─── MATERIAL SUPPLIED

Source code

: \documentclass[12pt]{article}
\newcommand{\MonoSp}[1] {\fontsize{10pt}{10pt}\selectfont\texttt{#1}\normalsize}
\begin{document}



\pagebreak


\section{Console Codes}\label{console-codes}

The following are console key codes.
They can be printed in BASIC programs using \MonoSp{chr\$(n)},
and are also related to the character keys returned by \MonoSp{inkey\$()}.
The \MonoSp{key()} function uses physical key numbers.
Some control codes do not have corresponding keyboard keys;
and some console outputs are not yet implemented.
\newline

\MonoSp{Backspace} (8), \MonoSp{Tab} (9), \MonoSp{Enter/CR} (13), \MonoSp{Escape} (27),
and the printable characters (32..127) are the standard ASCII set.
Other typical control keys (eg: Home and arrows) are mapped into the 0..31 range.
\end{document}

──────

## WHAT YOU NEED TO DO:
Find the line that contains "and are also". Restate it and all lines after it exactly, ending with the final line of the data.

## TASK RESPONSE:
and are also related to the character keys returned by \MonoSp{inkey\$()}.
The \MonoSp{key()} function uses physical key numbers.
Some control codes do not have corresponding keyboard keys;
and some console outputs are not yet implemented.
\newline

\MonoSp{Backspace} (8), \MonoSp{Tab} (9), \MonoSp{Enter/CR} (13), \MonoSp{Escape} (27),
and the printable characters (32..127) are the standard ASCII set.
Other typical control keys (eg: Home and arrows) are mapped into the 0..31 range.
\end{document}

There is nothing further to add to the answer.